• PROBLEM DESCRIPTION
From the entries below, copy every line holding the word "spring".

• INPUT DATA

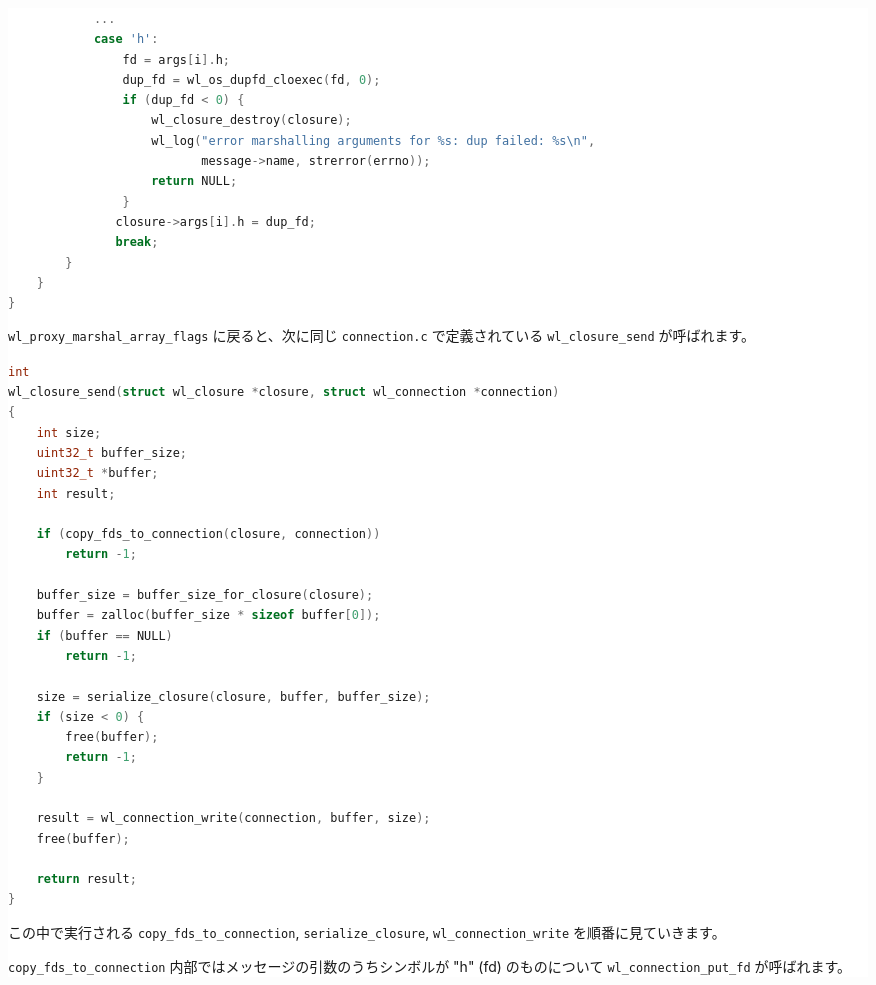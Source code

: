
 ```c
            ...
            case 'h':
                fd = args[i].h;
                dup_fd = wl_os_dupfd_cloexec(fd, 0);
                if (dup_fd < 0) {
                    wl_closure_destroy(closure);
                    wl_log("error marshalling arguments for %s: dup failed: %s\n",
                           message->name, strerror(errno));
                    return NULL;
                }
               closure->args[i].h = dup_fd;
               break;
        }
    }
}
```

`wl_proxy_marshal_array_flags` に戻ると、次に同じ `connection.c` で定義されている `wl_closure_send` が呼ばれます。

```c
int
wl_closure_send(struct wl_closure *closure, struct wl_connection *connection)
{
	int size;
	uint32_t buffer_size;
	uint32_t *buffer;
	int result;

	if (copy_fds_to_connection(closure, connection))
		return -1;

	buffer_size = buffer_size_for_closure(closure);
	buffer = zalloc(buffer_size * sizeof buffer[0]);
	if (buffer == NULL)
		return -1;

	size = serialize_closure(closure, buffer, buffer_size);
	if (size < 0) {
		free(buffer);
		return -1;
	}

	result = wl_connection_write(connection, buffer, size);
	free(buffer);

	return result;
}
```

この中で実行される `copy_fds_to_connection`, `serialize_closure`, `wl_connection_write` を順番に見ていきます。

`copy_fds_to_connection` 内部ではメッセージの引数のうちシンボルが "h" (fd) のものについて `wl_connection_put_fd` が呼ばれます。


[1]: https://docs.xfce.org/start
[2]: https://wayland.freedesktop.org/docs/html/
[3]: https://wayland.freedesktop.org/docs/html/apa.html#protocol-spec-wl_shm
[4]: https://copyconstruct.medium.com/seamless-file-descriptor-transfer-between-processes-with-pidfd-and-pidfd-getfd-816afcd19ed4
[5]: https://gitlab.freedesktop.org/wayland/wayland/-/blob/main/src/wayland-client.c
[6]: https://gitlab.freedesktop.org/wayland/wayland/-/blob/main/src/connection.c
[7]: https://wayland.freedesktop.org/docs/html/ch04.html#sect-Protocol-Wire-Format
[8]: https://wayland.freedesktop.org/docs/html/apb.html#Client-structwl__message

...

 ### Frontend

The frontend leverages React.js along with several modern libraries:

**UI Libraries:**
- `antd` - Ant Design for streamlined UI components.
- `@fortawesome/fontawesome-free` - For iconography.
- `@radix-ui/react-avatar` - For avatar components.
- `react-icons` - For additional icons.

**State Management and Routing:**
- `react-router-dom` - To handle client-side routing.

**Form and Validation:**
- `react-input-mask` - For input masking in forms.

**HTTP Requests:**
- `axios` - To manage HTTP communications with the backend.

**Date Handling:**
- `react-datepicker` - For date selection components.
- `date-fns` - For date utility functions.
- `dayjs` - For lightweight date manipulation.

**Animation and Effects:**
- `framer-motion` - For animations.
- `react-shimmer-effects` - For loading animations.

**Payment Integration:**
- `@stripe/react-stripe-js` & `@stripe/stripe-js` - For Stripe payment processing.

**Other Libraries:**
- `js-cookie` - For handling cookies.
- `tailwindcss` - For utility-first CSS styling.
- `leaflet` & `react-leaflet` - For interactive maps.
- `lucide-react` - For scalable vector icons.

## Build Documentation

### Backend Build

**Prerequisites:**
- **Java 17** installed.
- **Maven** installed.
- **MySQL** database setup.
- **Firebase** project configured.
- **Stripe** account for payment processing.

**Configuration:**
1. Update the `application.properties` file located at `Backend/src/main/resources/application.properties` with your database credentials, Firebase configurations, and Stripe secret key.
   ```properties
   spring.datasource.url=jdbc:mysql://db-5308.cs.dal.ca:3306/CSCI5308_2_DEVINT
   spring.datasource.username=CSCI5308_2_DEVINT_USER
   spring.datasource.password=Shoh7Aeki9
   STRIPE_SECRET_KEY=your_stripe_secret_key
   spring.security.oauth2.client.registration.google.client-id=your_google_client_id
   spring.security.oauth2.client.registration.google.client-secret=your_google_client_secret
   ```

• SOLUTION
   spring.datasource.url=jdbc:mysql://db-5308.cs.dal.ca:3306/CSCI5308_2_DEVINT
   spring.datasource.username=CSCI5308_2_DEVINT_USER
   spring.datasource.password=Shoh7Aeki9
   spring.security.oauth2.client.registration.google.client-id=your_google_client_id
   spring.security.oauth2.client.registration.google.client-secret=your_google_client_secret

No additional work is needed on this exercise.